Tenemos un problema y aquí no valen paños calientes progres queriendo minimizarlo o relativizarlo. En primer lugar tenemos un problema estructural, provocado por la situación de dependencia de Andalucía, que condena a nuestros jóvenes a la marginalidad, a carecer de formación y cultura que les permita cuestionarse la sociedad en la que viven, construir alternativas y tener un pensamiento crítico. Más allá del sector servicios, monopolizado por la hostelería, el comercio y el turismo, o la economía extractiva, no hay esperanzas laborales para la gran mayoría de los jóvenes andaluces. Es necesario subvertir está situación, pero ello sólo será posible con capacidad para decidir el modelo productivo y el reparto de la riqueza.
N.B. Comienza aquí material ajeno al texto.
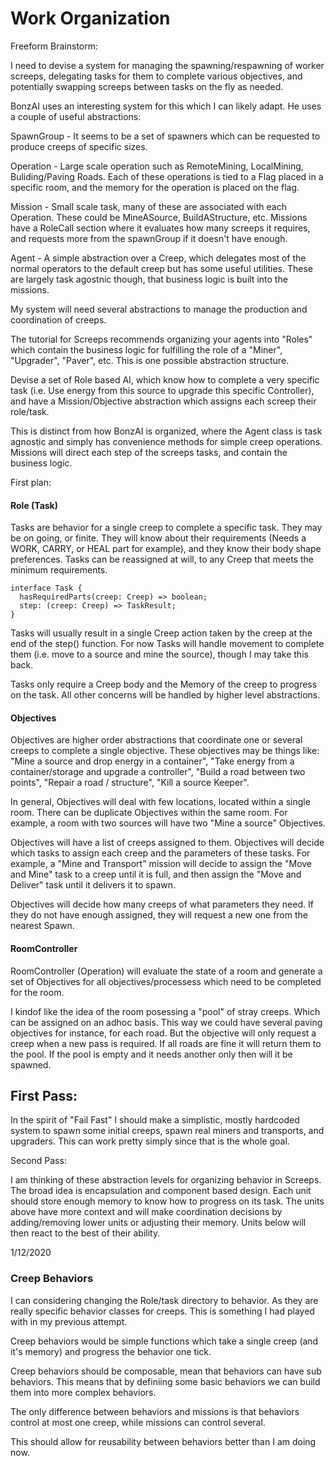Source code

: # Work Organization


Freeform Brainstorm:

I need to devise a system for managing the spawning/respawning of worker screeps, delegating tasks for them to complete various objectives, and potentially swapping screeps between tasks on the fly as needed.

BonzAI uses an interesting system for this which I can likely adapt. He uses a couple of useful abstractions:

SpawnGroup - It seems to be a set of spawners which can be requested to produce creeps of specific sizes.

Operation - Large scale operation such as RemoteMining, LocalMining, Buliding/Paving Roads. Each of these operations is tied to a Flag placed in a specific room, and the memory for the operation is placed on the flag.

Mission - Small scale task, many of these are associated with each Operation. These could be MineASource, BuildAStructure, etc. Missions have a RoleCall section where it evaluates how many screeps it requires, and requests more from the spawnGroup if it doesn't have enough.

Agent - A simple abstraction over a Creep, which delegates most of the normal operators to the default creep but has some useful utilities. These are largely task agostnic though, that business logic is built into the missions.




My system will need several abstractions to manage the production and coordination of creeps.

The tutorial for Screeps recommends organizing your agents into "Roles" which contain the business logic for fulfilling the role of a "Miner", "Upgrader", "Paver", etc. This is one possible abstraction structure.

Devise a set of Role based AI, which know how to complete a very specific task (i.e. Use energy from this source to upgrade this specific Controller), and have a Mission/Objective abstraction which assigns each screep their role/task.

This is distinct from how BonzAI is organized, where the Agent class is task agnostic and simply has convenience methods for simple creep operations. Missions will direct each step of the screeps tasks, and contain the business logic.


First plan:

#### Role (Task)
Tasks are behavior for a single creep to complete a specific task. They may be on going, or finite. They will know about their requirements (Needs a WORK, CARRY, or HEAL part for example), and they know their body shape preferences. Tasks can be reassigned at will, to any Creep that meets the minimum requirements.

```
interface Task {
  hasRequiredParts(creep: Creep) => boolean;
  step: (creep: Creep) => TaskResult;
}
```

Tasks will usually result in a single Creep action taken by the creep at the end of the step() function.
For now Tasks will handle movement to complete them (i.e. move to a source and mine the source), though I may take this back.

Tasks only require a Creep body and the Memory of the creep to progress on the task. All other concerns will be handled by higher level abstractions.

#### Objectives
Objectives are higher order abstractions that coordinate one or several creeps to complete a single objective. These objectives may be things like: "Mine a source and drop energy in a container", "Take energy from a container/storage and upgrade a controller", "Build a road between two points", "Repair a road / structure", "Kill a source Keeper".

In general, Objectives will deal with few locations, located within a single room. There can be duplicate Objectives within the same room. For example, a room with two sources will have two "Mine a source" Objectives.

Objectives will have a list of creeps assigned to them. Objectives will decide which tasks to assign each creep and the parameters of these tasks. For example, a "Mine and Transport" mission will decide to assign the "Move and Mine" task to a creep until it is full, and then assign the "Move and Deliver" task until it delivers it to spawn.

Objectives will decide how many creeps of what parameters they need. If they do not have enough assigned, they will request a new one from the nearest Spawn.

#### RoomController
RoomController (Operation) will evaluate the state of a room and generate a set of Objectives for all objectives/processess which need to be completed for the room.

I kindof like the idea of the room posessing a "pool" of stray creeps. Which can be assigned on an adhoc basis. This way we could have several paving objectives for instance, for each road. But the objective will only request a creep when a new pass is required. If all roads are fine it will return them to the pool. If the pool is empty and it needs another only then will it be spawned.


## First Pass:

In the spirit of "Fail Fast" I should make a simplistic, mostly hardcoded system to spawn some initial creeps, spawn real miners and transports, and upgraders. This can work pretty simply since that is the whole goal.


Second Pass:

I am thinking of these abstraction levels for organizing behavior in Screeps. The broad idea is encapsulation and component based design. Each unit should store enough memory to know how to progress on its task. The units above have more context and will make coordination decisions by adding/removing lower units or adjusting their memory. Units below will then react to the best of their ability.



1/12/2020

### Creep Behaviors

I can considering changing the Role/task directory to behavior. As they are really specific behavior classes for creeps. This is something I had played with in my previous attempt.

Creep behaviors would be simple functions which take a single creep (and it's memory) and progress the behavior one tick.

Creep behaviors should be composable, mean that behaviors can have sub behaviors. This means that by definiing some basic behaviors we can build them into more complex behaviors.

The only difference between behaviors and missions is that behaviors control at most one creep, while missions can control several.

This should allow for reusability between behaviors better than I am doing now.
En segundo lugar, tenemos un problema doméstico. Las familias de los jóvenes que salen cada noche a hacer botellón están haciendo una dejación de responsabilidad censurable. Son padres y madres, abuelos y abuelas que consienten que, en la situación actual de emergencia sanitaria, sus hijos e hijas, nietos y nietas, vuelvan borrachos a casa y no se les pida ningún tipo de explicación. Es necesario educar con el ejemplo, no dejar toda la responsabilidad a los centros de enseñanza, fomentar hábitos y modelos de ocio saludables y, muy importante, poner límites y exigir responsabilidad a quienes, aunque mayores de edad, siguen conviviendo en el hogar familiar sin aportar nada (tareas domésticas, cuidados, respeto, etc.).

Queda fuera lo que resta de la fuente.